HOW TO COMPLETE THIS TASK. The response must contain the complete data, printed exactly.

Stored data:
⁂
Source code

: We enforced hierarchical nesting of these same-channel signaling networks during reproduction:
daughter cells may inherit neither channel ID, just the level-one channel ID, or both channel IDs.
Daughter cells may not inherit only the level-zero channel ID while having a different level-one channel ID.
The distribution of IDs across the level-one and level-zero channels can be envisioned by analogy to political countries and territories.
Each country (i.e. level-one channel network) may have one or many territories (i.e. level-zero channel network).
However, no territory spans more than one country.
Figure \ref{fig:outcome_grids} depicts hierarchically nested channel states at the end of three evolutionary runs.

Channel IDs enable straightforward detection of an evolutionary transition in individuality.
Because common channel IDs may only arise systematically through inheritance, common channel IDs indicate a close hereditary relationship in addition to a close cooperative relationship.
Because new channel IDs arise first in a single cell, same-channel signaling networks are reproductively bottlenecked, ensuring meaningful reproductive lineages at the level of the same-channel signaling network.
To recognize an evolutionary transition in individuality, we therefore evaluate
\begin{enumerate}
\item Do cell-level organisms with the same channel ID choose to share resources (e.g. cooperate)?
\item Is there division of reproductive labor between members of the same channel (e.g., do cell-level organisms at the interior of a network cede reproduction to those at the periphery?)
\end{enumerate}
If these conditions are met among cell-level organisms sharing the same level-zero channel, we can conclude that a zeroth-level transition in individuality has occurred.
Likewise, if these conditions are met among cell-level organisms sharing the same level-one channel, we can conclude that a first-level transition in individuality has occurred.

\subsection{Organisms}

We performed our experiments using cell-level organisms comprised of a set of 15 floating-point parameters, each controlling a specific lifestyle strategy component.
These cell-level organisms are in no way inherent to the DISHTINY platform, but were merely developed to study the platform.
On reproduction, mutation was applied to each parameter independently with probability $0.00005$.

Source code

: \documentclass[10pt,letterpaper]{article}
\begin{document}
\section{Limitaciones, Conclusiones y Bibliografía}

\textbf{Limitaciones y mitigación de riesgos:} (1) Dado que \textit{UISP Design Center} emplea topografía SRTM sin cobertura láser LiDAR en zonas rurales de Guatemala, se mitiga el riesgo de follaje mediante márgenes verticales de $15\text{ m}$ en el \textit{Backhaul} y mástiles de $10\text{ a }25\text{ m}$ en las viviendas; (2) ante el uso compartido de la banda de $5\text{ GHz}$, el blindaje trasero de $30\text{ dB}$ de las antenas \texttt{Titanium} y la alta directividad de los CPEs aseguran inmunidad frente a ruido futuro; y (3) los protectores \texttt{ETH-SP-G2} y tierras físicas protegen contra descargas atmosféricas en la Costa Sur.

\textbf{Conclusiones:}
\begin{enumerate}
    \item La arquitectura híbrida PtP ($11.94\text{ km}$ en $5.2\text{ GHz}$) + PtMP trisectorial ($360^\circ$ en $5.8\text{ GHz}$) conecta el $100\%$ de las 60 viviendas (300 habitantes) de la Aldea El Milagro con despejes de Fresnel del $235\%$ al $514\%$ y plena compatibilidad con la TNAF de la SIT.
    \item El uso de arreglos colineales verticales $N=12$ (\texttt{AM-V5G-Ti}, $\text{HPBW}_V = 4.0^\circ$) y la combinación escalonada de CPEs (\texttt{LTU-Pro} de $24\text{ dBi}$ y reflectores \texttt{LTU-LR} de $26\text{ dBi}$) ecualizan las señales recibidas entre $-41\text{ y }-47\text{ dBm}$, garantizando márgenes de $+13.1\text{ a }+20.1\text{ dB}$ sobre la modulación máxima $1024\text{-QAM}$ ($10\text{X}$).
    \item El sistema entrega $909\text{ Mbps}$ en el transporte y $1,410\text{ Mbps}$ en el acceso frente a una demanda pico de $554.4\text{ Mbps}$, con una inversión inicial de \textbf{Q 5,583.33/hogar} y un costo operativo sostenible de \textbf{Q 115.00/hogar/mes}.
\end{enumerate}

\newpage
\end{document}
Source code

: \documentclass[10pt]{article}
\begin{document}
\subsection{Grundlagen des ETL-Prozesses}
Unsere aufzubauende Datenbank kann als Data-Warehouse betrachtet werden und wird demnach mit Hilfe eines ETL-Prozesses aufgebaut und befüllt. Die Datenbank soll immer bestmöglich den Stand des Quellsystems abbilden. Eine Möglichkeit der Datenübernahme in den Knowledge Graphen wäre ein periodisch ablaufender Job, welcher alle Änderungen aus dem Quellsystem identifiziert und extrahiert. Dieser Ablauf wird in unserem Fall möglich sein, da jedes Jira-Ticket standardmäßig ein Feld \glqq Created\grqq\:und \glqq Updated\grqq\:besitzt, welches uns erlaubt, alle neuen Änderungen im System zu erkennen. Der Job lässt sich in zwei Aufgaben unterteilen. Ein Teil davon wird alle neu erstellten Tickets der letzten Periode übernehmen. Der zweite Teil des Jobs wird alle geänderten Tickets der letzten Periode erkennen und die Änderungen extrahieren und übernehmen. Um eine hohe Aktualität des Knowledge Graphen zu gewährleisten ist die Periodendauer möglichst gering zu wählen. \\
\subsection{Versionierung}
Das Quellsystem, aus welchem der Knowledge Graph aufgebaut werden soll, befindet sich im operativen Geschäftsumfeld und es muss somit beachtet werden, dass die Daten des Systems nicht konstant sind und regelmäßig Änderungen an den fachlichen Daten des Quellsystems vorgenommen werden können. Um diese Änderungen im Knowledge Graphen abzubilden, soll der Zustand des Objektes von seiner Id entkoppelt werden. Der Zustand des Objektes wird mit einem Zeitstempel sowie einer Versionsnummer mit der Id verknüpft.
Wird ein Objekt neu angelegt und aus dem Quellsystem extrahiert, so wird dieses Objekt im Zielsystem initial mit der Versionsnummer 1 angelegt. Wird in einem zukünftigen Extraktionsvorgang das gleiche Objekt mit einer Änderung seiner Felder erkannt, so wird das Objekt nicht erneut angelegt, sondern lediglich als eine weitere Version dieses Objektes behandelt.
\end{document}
⁂
EXPECTED OUTPUT.
Source code

: We enforced hierarchical nesting of these same-channel signaling networks during reproduction:
daughter cells may inherit neither channel ID, just the level-one channel ID, or both channel IDs.
Daughter cells may not inherit only the level-zero channel ID while having a different level-one channel ID.
The distribution of IDs across the level-one and level-zero channels can be envisioned by analogy to political countries and territories.
Each country (i.e. level-one channel network) may have one or many territories (i.e. level-zero channel network).
However, no territory spans more than one country.
Figure \ref{fig:outcome_grids} depicts hierarchically nested channel states at the end of three evolutionary runs.

Channel IDs enable straightforward detection of an evolutionary transition in individuality.
Because common channel IDs may only arise systematically through inheritance, common channel IDs indicate a close hereditary relationship in addition to a close cooperative relationship.
Because new channel IDs arise first in a single cell, same-channel signaling networks are reproductively bottlenecked, ensuring meaningful reproductive lineages at the level of the same-channel signaling network.
To recognize an evolutionary transition in individuality, we therefore evaluate
\begin{enumerate}
\item Do cell-level organisms with the same channel ID choose to share resources (e.g. cooperate)?
\item Is there division of reproductive labor between members of the same channel (e.g., do cell-level organisms at the interior of a network cede reproduction to those at the periphery?)
\end{enumerate}
If these conditions are met among cell-level organisms sharing the same level-zero channel, we can conclude that a zeroth-level transition in individuality has occurred.
Likewise, if these conditions are met among cell-level organisms sharing the same level-one channel, we can conclude that a first-level transition in individuality has occurred.

\subsection{Organisms}

We performed our experiments using cell-level organisms comprised of a set of 15 floating-point parameters, each controlling a specific lifestyle strategy component.
These cell-level organisms are in no way inherent to the DISHTINY platform, but were merely developed to study the platform.
On reproduction, mutation was applied to each parameter independently with probability $0.00005$.

Source code

: \documentclass[10pt,letterpaper]{article}
\begin{document}
\section{Limitaciones, Conclusiones y Bibliografía}

\textbf{Limitaciones y mitigación de riesgos:} (1) Dado que \textit{UISP Design Center} emplea topografía SRTM sin cobertura láser LiDAR en zonas rurales de Guatemala, se mitiga el riesgo de follaje mediante márgenes verticales de $15\text{ m}$ en el \textit{Backhaul} y mástiles de $10\text{ a }25\text{ m}$ en las viviendas; (2) ante el uso compartido de la banda de $5\text{ GHz}$, el blindaje trasero de $30\text{ dB}$ de las antenas \texttt{Titanium} y la alta directividad de los CPEs aseguran inmunidad frente a ruido futuro; y (3) los protectores \texttt{ETH-SP-G2} y tierras físicas protegen contra descargas atmosféricas en la Costa Sur.

\textbf{Conclusiones:}
\begin{enumerate}
    \item La arquitectura híbrida PtP ($11.94\text{ km}$ en $5.2\text{ GHz}$) + PtMP trisectorial ($360^\circ$ en $5.8\text{ GHz}$) conecta el $100\%$ de las 60 viviendas (300 habitantes) de la Aldea El Milagro con despejes de Fresnel del $235\%$ al $514\%$ y plena compatibilidad con la TNAF de la SIT.
    \item El uso de arreglos colineales verticales $N=12$ (\texttt{AM-V5G-Ti}, $\text{HPBW}_V = 4.0^\circ$) y la combinación escalonada de CPEs (\texttt{LTU-Pro} de $24\text{ dBi}$ y reflectores \texttt{LTU-LR} de $26\text{ dBi}$) ecualizan las señales recibidas entre $-41\text{ y }-47\text{ dBm}$, garantizando márgenes de $+13.1\text{ a }+20.1\text{ dB}$ sobre la modulación máxima $1024\text{-QAM}$ ($10\text{X}$).
    \item El sistema entrega $909\text{ Mbps}$ en el transporte y $1,410\text{ Mbps}$ en el acceso frente a una demanda pico de $554.4\text{ Mbps}$, con una inversión inicial de \textbf{Q 5,583.33/hogar} y un costo operativo sostenible de \textbf{Q 115.00/hogar/mes}.
\end{enumerate}

\newpage
\end{document}
Source code

: \documentclass[10pt]{article}
\begin{document}
\subsection{Grundlagen des ETL-Prozesses}
Unsere aufzubauende Datenbank kann als Data-Warehouse betrachtet werden und wird demnach mit Hilfe eines ETL-Prozesses aufgebaut und befüllt. Die Datenbank soll immer bestmöglich den Stand des Quellsystems abbilden. Eine Möglichkeit der Datenübernahme in den Knowledge Graphen wäre ein periodisch ablaufender Job, welcher alle Änderungen aus dem Quellsystem identifiziert und extrahiert. Dieser Ablauf wird in unserem Fall möglich sein, da jedes Jira-Ticket standardmäßig ein Feld \glqq Created\grqq\:und \glqq Updated\grqq\:besitzt, welches uns erlaubt, alle neuen Änderungen im System zu erkennen. Der Job lässt sich in zwei Aufgaben unterteilen. Ein Teil davon wird alle neu erstellten Tickets der letzten Periode übernehmen. Der zweite Teil des Jobs wird alle geänderten Tickets der letzten Periode erkennen und die Änderungen extrahieren und übernehmen. Um eine hohe Aktualität des Knowledge Graphen zu gewährleisten ist die Periodendauer möglichst gering zu wählen. \\
\subsection{Versionierung}
Das Quellsystem, aus welchem der Knowledge Graph aufgebaut werden soll, befindet sich im operativen Geschäftsumfeld und es muss somit beachtet werden, dass die Daten des Systems nicht konstant sind und regelmäßig Änderungen an den fachlichen Daten des Quellsystems vorgenommen werden können. Um diese Änderungen im Knowledge Graphen abzubilden, soll der Zustand des Objektes von seiner Id entkoppelt werden. Der Zustand des Objektes wird mit einem Zeitstempel sowie einer Versionsnummer mit der Id verknüpft.
Wird ein Objekt neu angelegt und aus dem Quellsystem extrahiert, so wird dieses Objekt im Zielsystem initial mit der Versionsnummer 1 angelegt. Wird in einem zukünftigen Extraktionsvorgang das gleiche Objekt mit einer Änderung seiner Felder erkannt, so wird das Objekt nicht erneut angelegt, sondern lediglich als eine weitere Version dieses Objektes behandelt.
\end{document}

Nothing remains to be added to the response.